**Source information**
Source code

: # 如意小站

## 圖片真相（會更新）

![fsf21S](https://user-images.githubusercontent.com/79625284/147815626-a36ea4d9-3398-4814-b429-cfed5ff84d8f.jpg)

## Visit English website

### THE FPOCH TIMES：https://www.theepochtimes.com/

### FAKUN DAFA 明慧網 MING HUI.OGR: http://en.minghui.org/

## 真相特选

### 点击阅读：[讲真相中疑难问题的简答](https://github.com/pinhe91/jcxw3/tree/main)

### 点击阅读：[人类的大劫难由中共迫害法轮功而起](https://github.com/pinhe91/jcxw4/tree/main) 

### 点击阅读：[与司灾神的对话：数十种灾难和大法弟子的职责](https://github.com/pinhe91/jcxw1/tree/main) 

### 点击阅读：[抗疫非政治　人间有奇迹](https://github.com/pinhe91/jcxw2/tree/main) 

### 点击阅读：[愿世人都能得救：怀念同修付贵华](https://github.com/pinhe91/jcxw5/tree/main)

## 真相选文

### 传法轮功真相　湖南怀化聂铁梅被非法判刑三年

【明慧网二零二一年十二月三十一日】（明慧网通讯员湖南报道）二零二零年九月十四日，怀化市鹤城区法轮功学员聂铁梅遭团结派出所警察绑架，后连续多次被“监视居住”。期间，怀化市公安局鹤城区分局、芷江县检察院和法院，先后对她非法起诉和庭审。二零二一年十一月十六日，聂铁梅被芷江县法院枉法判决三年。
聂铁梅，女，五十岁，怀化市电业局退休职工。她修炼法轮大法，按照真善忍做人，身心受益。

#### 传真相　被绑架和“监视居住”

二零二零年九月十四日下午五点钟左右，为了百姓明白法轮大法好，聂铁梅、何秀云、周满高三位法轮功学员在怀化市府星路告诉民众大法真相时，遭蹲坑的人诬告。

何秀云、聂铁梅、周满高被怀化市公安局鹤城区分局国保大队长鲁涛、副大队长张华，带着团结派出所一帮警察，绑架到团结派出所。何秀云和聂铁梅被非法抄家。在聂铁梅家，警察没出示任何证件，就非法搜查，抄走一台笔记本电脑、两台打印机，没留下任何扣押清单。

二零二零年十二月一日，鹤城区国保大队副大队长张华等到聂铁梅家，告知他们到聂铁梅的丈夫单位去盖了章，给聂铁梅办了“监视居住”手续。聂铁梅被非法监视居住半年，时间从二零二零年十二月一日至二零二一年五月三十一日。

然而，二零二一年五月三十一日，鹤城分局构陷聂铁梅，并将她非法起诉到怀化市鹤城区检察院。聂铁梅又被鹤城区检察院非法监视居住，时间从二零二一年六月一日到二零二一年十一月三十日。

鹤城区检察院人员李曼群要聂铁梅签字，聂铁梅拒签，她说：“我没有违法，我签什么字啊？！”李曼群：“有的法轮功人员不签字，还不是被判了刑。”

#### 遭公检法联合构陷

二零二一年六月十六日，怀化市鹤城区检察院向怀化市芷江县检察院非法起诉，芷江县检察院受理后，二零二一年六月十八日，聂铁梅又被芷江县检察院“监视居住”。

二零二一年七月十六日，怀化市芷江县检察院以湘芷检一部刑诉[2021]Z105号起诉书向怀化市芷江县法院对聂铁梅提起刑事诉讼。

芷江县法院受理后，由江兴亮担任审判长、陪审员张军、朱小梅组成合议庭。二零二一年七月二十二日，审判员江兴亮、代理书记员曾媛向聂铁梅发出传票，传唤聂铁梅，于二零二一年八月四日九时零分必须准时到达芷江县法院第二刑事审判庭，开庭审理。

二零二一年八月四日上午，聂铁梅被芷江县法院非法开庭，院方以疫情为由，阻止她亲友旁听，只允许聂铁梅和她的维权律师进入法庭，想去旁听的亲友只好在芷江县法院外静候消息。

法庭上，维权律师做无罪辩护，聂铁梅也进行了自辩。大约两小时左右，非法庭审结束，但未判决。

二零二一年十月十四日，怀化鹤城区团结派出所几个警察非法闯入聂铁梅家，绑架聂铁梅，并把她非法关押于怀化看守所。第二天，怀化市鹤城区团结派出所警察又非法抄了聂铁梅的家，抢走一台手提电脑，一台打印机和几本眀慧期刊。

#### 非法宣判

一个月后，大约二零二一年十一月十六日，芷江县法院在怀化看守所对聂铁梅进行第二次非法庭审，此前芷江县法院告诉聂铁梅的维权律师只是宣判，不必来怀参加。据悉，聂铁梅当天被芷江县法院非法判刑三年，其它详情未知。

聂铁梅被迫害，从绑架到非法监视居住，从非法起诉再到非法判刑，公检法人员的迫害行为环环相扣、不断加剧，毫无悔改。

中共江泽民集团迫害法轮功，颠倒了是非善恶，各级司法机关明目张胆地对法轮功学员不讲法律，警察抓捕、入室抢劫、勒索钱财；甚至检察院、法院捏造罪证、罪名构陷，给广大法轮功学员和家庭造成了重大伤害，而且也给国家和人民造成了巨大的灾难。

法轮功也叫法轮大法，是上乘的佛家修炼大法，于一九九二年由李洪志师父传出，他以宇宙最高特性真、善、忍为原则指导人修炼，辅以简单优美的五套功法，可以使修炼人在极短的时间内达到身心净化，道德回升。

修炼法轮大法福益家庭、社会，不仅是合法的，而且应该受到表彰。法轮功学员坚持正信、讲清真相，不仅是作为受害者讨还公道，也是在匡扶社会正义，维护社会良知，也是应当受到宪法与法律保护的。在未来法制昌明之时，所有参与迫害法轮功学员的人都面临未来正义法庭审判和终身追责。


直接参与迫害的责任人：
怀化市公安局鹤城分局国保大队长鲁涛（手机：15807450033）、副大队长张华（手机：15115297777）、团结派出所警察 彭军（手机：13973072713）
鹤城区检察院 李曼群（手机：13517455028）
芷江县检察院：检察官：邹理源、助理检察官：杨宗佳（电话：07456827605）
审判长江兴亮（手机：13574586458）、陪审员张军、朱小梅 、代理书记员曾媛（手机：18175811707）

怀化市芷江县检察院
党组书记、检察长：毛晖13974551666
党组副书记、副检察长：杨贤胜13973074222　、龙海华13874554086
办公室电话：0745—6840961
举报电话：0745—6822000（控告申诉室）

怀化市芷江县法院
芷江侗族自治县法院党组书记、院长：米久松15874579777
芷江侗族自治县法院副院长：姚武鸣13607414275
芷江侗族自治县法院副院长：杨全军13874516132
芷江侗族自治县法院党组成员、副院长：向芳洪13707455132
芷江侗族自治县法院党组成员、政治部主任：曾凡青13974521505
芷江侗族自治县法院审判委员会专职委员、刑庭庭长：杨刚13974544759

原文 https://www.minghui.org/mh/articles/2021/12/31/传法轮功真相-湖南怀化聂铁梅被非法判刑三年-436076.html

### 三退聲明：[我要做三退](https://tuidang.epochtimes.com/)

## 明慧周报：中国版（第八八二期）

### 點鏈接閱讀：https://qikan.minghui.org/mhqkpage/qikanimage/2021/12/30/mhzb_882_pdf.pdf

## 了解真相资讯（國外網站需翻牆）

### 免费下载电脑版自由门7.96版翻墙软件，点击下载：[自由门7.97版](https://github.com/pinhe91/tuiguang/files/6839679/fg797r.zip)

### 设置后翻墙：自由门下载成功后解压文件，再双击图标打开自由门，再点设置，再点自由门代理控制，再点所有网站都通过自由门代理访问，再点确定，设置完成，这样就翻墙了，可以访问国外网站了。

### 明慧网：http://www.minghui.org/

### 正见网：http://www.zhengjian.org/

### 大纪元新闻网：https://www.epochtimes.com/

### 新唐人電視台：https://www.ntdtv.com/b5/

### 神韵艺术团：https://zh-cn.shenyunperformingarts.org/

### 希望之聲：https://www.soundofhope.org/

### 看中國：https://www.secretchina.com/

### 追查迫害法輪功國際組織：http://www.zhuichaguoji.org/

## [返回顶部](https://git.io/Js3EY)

**Requirement**
Retype each of the preceding records exactly as printed.

**Answer section**
Source code

: # 如意小站

## 圖片真相（會更新）

![fsf21S](https://user-images.githubusercontent.com/79625284/147815626-a36ea4d9-3398-4814-b429-cfed5ff84d8f.jpg)

## Visit English website

### THE FPOCH TIMES：https://www.theepochtimes.com/

### FAKUN DAFA 明慧網 MING HUI.OGR: http://en.minghui.org/

## 真相特选

### 点击阅读：[讲真相中疑难问题的简答](https://github.com/pinhe91/jcxw3/tree/main)

### 点击阅读：[人类的大劫难由中共迫害法轮功而起](https://github.com/pinhe91/jcxw4/tree/main) 

### 点击阅读：[与司灾神的对话：数十种灾难和大法弟子的职责](https://github.com/pinhe91/jcxw1/tree/main) 

### 点击阅读：[抗疫非政治　人间有奇迹](https://github.com/pinhe91/jcxw2/tree/main) 

### 点击阅读：[愿世人都能得救：怀念同修付贵华](https://github.com/pinhe91/jcxw5/tree/main)

## 真相选文

### 传法轮功真相　湖南怀化聂铁梅被非法判刑三年

【明慧网二零二一年十二月三十一日】（明慧网通讯员湖南报道）二零二零年九月十四日，怀化市鹤城区法轮功学员聂铁梅遭团结派出所警察绑架，后连续多次被“监视居住”。期间，怀化市公安局鹤城区分局、芷江县检察院和法院，先后对她非法起诉和庭审。二零二一年十一月十六日，聂铁梅被芷江县法院枉法判决三年。
聂铁梅，女，五十岁，怀化市电业局退休职工。她修炼法轮大法，按照真善忍做人，身心受益。

#### 传真相　被绑架和“监视居住”

二零二零年九月十四日下午五点钟左右，为了百姓明白法轮大法好，聂铁梅、何秀云、周满高三位法轮功学员在怀化市府星路告诉民众大法真相时，遭蹲坑的人诬告。

何秀云、聂铁梅、周满高被怀化市公安局鹤城区分局国保大队长鲁涛、副大队长张华，带着团结派出所一帮警察，绑架到团结派出所。何秀云和聂铁梅被非法抄家。在聂铁梅家，警察没出示任何证件，就非法搜查，抄走一台笔记本电脑、两台打印机，没留下任何扣押清单。

二零二零年十二月一日，鹤城区国保大队副大队长张华等到聂铁梅家，告知他们到聂铁梅的丈夫单位去盖了章，给聂铁梅办了“监视居住”手续。聂铁梅被非法监视居住半年，时间从二零二零年十二月一日至二零二一年五月三十一日。

然而，二零二一年五月三十一日，鹤城分局构陷聂铁梅，并将她非法起诉到怀化市鹤城区检察院。聂铁梅又被鹤城区检察院非法监视居住，时间从二零二一年六月一日到二零二一年十一月三十日。

鹤城区检察院人员李曼群要聂铁梅签字，聂铁梅拒签，她说：“我没有违法，我签什么字啊？！”李曼群：“有的法轮功人员不签字，还不是被判了刑。”

#### 遭公检法联合构陷

二零二一年六月十六日，怀化市鹤城区检察院向怀化市芷江县检察院非法起诉，芷江县检察院受理后，二零二一年六月十八日，聂铁梅又被芷江县检察院“监视居住”。

二零二一年七月十六日，怀化市芷江县检察院以湘芷检一部刑诉[2021]Z105号起诉书向怀化市芷江县法院对聂铁梅提起刑事诉讼。

芷江县法院受理后，由江兴亮担任审判长、陪审员张军、朱小梅组成合议庭。二零二一年七月二十二日，审判员江兴亮、代理书记员曾媛向聂铁梅发出传票，传唤聂铁梅，于二零二一年八月四日九时零分必须准时到达芷江县法院第二刑事审判庭，开庭审理。

二零二一年八月四日上午，聂铁梅被芷江县法院非法开庭，院方以疫情为由，阻止她亲友旁听，只允许聂铁梅和她的维权律师进入法庭，想去旁听的亲友只好在芷江县法院外静候消息。

法庭上，维权律师做无罪辩护，聂铁梅也进行了自辩。大约两小时左右，非法庭审结束，但未判决。

二零二一年十月十四日，怀化鹤城区团结派出所几个警察非法闯入聂铁梅家，绑架聂铁梅，并把她非法关押于怀化看守所。第二天，怀化市鹤城区团结派出所警察又非法抄了聂铁梅的家，抢走一台手提电脑，一台打印机和几本眀慧期刊。

#### 非法宣判

一个月后，大约二零二一年十一月十六日，芷江县法院在怀化看守所对聂铁梅进行第二次非法庭审，此前芷江县法院告诉聂铁梅的维权律师只是宣判，不必来怀参加。据悉，聂铁梅当天被芷江县法院非法判刑三年，其它详情未知。

聂铁梅被迫害，从绑架到非法监视居住，从非法起诉再到非法判刑，公检法人员的迫害行为环环相扣、不断加剧，毫无悔改。

中共江泽民集团迫害法轮功，颠倒了是非善恶，各级司法机关明目张胆地对法轮功学员不讲法律，警察抓捕、入室抢劫、勒索钱财；甚至检察院、法院捏造罪证、罪名构陷，给广大法轮功学员和家庭造成了重大伤害，而且也给国家和人民造成了巨大的灾难。

法轮功也叫法轮大法，是上乘的佛家修炼大法，于一九九二年由李洪志师父传出，他以宇宙最高特性真、善、忍为原则指导人修炼，辅以简单优美的五套功法，可以使修炼人在极短的时间内达到身心净化，道德回升。

修炼法轮大法福益家庭、社会，不仅是合法的，而且应该受到表彰。法轮功学员坚持正信、讲清真相，不仅是作为受害者讨还公道，也是在匡扶社会正义，维护社会良知，也是应当受到宪法与法律保护的。在未来法制昌明之时，所有参与迫害法轮功学员的人都面临未来正义法庭审判和终身追责。


直接参与迫害的责任人：
怀化市公安局鹤城分局国保大队长鲁涛（手机：15807450033）、副大队长张华（手机：15115297777）、团结派出所警察 彭军（手机：13973072713）
鹤城区检察院 李曼群（手机：13517455028）
芷江县检察院：检察官：邹理源、助理检察官：杨宗佳（电话：07456827605）
审判长江兴亮（手机：13574586458）、陪审员张军、朱小梅 、代理书记员曾媛（手机：18175811707）

怀化市芷江县检察院
党组书记、检察长：毛晖13974551666
党组副书记、副检察长：杨贤胜13973074222　、龙海华13874554086
办公室电话：0745—6840961
举报电话：0745—6822000（控告申诉室）

怀化市芷江县法院
芷江侗族自治县法院党组书记、院长：米久松15874579777
芷江侗族自治县法院副院长：姚武鸣13607414275
芷江侗族自治县法院副院长：杨全军13874516132
芷江侗族自治县法院党组成员、副院长：向芳洪13707455132
芷江侗族自治县法院党组成员、政治部主任：曾凡青13974521505
芷江侗族自治县法院审判委员会专职委员、刑庭庭长：杨刚13974544759

原文 https://www.minghui.org/mh/articles/2021/12/31/传法轮功真相-湖南怀化聂铁梅被非法判刑三年-436076.html

### 三退聲明：[我要做三退](https://tuidang.epochtimes.com/)

## 明慧周报：中国版（第八八二期）

### 點鏈接閱讀：https://qikan.minghui.org/mhqkpage/qikanimage/2021/12/30/mhzb_882_pdf.pdf

## 了解真相资讯（國外網站需翻牆）

### 免费下载电脑版自由门7.96版翻墙软件，点击下载：[自由门7.97版](https://github.com/pinhe91/tuiguang/files/6839679/fg797r.zip)

### 设置后翻墙：自由门下载成功后解压文件，再双击图标打开自由门，再点设置，再点自由门代理控制，再点所有网站都通过自由门代理访问，再点确定，设置完成，这样就翻墙了，可以访问国外网站了。

### 明慧网：http://www.minghui.org/

### 正见网：http://www.zhengjian.org/

### 大纪元新闻网：https://www.epochtimes.com/

### 新唐人電視台：https://www.ntdtv.com/b5/

### 神韵艺术团：https://zh-cn.shenyunperformingarts.org/

### 希望之聲：https://www.soundofhope.org/

### 看中國：https://www.secretchina.com/

### 追查迫害法輪功國際組織：http://www.zhuichaguoji.org/

## [返回顶部](https://git.io/Js3EY)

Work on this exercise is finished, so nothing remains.